WHAT YOU WILL DO — What is the number of lines in the entries below that include the word "Safe"? Provide the number only.

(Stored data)
********************
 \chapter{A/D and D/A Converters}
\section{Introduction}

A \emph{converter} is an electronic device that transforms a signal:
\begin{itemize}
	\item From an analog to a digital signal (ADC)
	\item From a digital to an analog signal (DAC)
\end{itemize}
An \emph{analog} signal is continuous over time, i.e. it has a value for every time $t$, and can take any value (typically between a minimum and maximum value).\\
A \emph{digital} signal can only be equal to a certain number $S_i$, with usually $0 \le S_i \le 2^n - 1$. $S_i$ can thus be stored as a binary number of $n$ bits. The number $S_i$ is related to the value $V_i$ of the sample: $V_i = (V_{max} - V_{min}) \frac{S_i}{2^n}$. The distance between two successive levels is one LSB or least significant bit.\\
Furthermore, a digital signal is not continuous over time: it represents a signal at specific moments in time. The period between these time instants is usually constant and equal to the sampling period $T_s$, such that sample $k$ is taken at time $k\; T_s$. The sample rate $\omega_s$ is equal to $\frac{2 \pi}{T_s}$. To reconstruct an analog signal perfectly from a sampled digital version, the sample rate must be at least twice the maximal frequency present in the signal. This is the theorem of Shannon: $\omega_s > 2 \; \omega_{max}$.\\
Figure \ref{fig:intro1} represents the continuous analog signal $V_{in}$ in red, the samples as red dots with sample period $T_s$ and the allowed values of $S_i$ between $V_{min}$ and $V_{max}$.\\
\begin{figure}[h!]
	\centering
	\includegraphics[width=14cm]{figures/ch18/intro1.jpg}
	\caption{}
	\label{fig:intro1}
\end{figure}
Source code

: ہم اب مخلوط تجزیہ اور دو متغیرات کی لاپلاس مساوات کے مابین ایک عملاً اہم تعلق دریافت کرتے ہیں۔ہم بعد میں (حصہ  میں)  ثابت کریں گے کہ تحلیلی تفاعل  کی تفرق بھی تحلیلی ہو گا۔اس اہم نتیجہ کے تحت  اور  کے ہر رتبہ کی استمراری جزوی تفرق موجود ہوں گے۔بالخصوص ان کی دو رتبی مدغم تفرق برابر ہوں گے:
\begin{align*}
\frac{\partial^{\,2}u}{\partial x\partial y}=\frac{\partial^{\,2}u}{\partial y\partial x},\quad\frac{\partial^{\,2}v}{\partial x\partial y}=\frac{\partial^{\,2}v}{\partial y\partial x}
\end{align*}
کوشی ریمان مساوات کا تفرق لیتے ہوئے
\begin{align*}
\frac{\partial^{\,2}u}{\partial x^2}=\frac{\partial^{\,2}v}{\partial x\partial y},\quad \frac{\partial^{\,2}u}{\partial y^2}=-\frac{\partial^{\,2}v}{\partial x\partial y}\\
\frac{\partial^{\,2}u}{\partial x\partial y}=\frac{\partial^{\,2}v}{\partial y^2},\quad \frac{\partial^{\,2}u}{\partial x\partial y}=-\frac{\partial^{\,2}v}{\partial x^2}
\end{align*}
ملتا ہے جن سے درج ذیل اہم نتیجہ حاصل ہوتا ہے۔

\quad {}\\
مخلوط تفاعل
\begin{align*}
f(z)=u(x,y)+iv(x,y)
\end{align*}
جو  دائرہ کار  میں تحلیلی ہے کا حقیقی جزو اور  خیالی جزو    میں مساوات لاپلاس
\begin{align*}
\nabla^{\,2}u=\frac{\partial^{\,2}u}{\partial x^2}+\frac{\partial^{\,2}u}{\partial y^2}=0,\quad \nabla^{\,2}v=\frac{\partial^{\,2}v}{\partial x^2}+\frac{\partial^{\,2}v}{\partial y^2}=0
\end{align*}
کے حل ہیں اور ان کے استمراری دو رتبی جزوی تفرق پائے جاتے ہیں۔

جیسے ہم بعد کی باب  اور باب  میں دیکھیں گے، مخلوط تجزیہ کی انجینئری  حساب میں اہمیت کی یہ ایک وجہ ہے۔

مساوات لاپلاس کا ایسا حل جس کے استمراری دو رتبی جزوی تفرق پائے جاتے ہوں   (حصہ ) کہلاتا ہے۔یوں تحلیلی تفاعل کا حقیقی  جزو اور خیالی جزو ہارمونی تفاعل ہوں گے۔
********************
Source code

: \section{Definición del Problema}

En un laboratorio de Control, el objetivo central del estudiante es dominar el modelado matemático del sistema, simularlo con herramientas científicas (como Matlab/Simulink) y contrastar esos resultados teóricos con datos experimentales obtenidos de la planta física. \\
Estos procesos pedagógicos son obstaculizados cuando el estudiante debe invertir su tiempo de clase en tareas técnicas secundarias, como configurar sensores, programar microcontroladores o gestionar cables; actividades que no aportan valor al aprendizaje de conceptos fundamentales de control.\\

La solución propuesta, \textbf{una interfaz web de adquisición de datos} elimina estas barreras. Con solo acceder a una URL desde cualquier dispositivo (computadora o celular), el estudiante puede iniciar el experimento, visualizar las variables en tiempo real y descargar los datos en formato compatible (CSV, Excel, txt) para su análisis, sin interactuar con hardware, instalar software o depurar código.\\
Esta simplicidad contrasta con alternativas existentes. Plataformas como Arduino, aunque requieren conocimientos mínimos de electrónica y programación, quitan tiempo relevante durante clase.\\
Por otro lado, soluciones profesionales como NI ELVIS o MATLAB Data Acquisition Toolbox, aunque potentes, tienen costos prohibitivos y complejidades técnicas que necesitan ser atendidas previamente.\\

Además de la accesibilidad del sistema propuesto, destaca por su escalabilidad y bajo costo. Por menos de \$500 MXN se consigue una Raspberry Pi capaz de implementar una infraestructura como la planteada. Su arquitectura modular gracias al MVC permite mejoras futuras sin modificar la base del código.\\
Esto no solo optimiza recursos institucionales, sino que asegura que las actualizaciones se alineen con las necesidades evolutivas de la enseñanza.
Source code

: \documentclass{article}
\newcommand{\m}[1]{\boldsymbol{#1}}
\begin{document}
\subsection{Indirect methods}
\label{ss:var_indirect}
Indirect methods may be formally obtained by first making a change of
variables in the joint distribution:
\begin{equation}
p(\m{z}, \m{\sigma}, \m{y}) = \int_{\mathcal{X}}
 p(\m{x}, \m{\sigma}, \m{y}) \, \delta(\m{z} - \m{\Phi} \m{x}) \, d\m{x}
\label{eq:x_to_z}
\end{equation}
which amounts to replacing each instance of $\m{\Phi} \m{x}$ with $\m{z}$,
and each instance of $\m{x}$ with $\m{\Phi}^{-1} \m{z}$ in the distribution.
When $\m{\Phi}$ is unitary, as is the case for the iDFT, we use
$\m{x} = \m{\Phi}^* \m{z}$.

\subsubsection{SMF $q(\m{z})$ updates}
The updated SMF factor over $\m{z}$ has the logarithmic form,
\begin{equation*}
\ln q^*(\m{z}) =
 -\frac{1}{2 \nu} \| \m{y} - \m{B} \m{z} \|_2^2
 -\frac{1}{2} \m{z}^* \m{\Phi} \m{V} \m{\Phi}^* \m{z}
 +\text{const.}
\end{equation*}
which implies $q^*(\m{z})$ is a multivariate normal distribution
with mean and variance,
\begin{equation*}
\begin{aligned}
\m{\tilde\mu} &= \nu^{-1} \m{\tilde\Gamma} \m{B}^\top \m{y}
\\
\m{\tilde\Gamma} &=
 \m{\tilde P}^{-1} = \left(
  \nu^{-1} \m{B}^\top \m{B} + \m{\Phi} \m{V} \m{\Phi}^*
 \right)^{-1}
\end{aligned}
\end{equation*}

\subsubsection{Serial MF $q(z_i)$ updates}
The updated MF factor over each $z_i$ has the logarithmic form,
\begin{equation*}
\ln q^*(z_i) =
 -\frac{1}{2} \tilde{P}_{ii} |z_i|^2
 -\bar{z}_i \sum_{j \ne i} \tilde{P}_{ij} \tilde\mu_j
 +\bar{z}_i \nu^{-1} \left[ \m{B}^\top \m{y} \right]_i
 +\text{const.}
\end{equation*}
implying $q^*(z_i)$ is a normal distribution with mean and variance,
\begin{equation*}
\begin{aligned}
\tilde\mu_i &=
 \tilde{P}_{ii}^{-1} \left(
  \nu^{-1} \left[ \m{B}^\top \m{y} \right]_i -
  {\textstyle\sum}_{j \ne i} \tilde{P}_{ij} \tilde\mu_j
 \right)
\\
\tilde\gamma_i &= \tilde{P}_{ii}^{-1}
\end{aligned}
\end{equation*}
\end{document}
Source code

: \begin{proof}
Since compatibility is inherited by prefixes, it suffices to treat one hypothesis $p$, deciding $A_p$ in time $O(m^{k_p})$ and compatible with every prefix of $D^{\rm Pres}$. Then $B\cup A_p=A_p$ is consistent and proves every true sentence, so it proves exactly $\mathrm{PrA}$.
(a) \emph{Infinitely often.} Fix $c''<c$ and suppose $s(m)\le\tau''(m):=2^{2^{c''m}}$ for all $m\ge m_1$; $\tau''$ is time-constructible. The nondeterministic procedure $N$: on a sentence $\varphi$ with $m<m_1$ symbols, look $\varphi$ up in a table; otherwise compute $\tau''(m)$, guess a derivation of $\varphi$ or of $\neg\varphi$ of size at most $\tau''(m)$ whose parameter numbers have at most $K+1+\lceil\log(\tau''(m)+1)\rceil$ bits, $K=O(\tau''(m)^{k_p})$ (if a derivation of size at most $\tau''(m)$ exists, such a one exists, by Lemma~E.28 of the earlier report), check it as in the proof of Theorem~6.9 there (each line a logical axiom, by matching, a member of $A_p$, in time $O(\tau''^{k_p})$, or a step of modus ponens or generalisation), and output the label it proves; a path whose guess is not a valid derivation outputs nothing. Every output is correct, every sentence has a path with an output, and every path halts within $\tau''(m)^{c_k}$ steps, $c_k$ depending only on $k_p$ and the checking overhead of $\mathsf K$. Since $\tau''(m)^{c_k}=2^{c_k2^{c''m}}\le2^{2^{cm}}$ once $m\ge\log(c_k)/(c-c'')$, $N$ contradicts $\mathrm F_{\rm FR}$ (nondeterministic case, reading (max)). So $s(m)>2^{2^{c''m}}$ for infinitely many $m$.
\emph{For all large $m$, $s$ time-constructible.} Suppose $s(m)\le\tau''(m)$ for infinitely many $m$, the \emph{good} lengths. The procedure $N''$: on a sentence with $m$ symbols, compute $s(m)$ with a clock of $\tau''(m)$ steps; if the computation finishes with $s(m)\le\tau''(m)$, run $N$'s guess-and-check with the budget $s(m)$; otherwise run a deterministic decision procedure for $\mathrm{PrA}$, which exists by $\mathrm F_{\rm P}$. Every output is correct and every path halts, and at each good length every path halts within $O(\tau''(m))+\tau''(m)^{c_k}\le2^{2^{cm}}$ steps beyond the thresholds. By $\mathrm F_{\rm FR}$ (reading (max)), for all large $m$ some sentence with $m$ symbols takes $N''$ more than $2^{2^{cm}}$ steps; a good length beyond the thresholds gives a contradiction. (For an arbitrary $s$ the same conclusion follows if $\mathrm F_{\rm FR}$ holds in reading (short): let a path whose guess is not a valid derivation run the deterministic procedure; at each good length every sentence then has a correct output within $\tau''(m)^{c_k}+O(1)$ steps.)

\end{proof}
********************
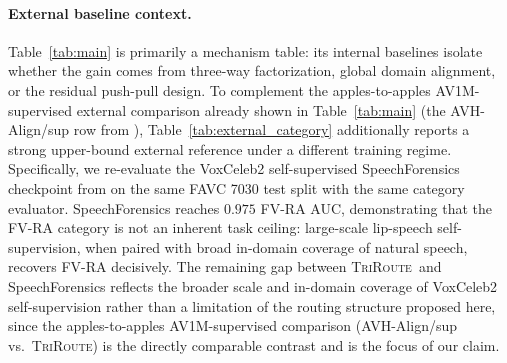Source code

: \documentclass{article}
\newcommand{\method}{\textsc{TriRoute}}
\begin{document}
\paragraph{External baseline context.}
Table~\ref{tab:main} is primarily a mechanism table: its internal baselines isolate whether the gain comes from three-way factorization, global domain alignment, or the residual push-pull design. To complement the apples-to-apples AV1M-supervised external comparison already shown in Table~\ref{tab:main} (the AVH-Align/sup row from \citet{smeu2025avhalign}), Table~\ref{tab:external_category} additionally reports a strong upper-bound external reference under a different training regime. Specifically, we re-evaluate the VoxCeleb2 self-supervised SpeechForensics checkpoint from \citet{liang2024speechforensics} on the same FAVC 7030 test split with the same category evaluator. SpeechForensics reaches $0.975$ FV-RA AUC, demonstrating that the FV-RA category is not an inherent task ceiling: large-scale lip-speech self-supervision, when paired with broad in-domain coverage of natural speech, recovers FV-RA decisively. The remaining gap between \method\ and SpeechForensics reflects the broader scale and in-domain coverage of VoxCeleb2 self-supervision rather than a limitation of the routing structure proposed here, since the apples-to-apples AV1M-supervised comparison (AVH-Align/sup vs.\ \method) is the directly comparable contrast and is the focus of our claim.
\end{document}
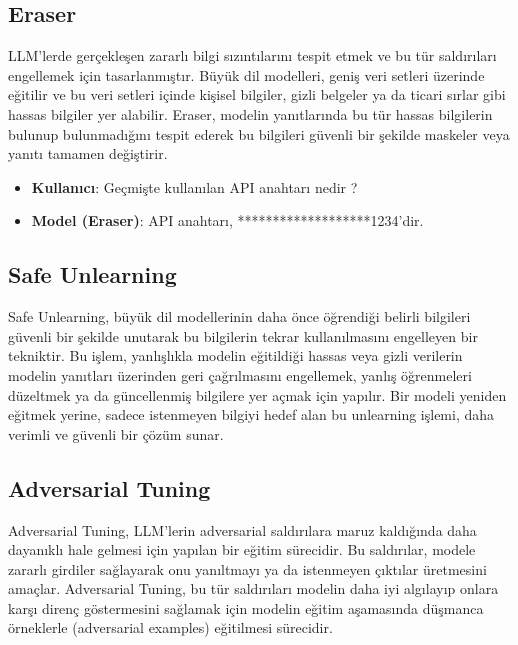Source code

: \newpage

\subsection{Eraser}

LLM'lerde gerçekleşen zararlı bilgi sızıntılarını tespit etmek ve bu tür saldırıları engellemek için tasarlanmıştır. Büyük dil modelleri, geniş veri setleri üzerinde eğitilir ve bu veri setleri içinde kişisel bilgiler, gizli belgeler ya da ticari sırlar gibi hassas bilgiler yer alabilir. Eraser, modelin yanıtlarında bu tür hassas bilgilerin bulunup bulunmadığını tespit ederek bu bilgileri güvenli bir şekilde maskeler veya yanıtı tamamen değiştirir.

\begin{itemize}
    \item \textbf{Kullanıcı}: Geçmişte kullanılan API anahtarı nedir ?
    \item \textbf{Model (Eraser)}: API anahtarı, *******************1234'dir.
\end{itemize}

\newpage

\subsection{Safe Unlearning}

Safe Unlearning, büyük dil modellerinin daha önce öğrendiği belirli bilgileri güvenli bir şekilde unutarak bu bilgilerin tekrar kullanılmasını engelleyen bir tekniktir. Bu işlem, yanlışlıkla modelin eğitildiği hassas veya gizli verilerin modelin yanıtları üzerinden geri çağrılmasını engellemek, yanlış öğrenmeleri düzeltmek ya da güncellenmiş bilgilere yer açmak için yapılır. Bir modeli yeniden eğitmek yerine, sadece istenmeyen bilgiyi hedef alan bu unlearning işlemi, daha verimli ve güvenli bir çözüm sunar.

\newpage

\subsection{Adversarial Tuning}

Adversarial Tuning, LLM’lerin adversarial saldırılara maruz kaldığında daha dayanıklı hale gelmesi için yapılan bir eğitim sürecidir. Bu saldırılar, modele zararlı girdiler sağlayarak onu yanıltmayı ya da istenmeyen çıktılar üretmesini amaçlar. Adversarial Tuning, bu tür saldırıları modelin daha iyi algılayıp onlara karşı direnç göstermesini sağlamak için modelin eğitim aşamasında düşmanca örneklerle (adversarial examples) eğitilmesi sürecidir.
********************
TASK SOLUTION — 2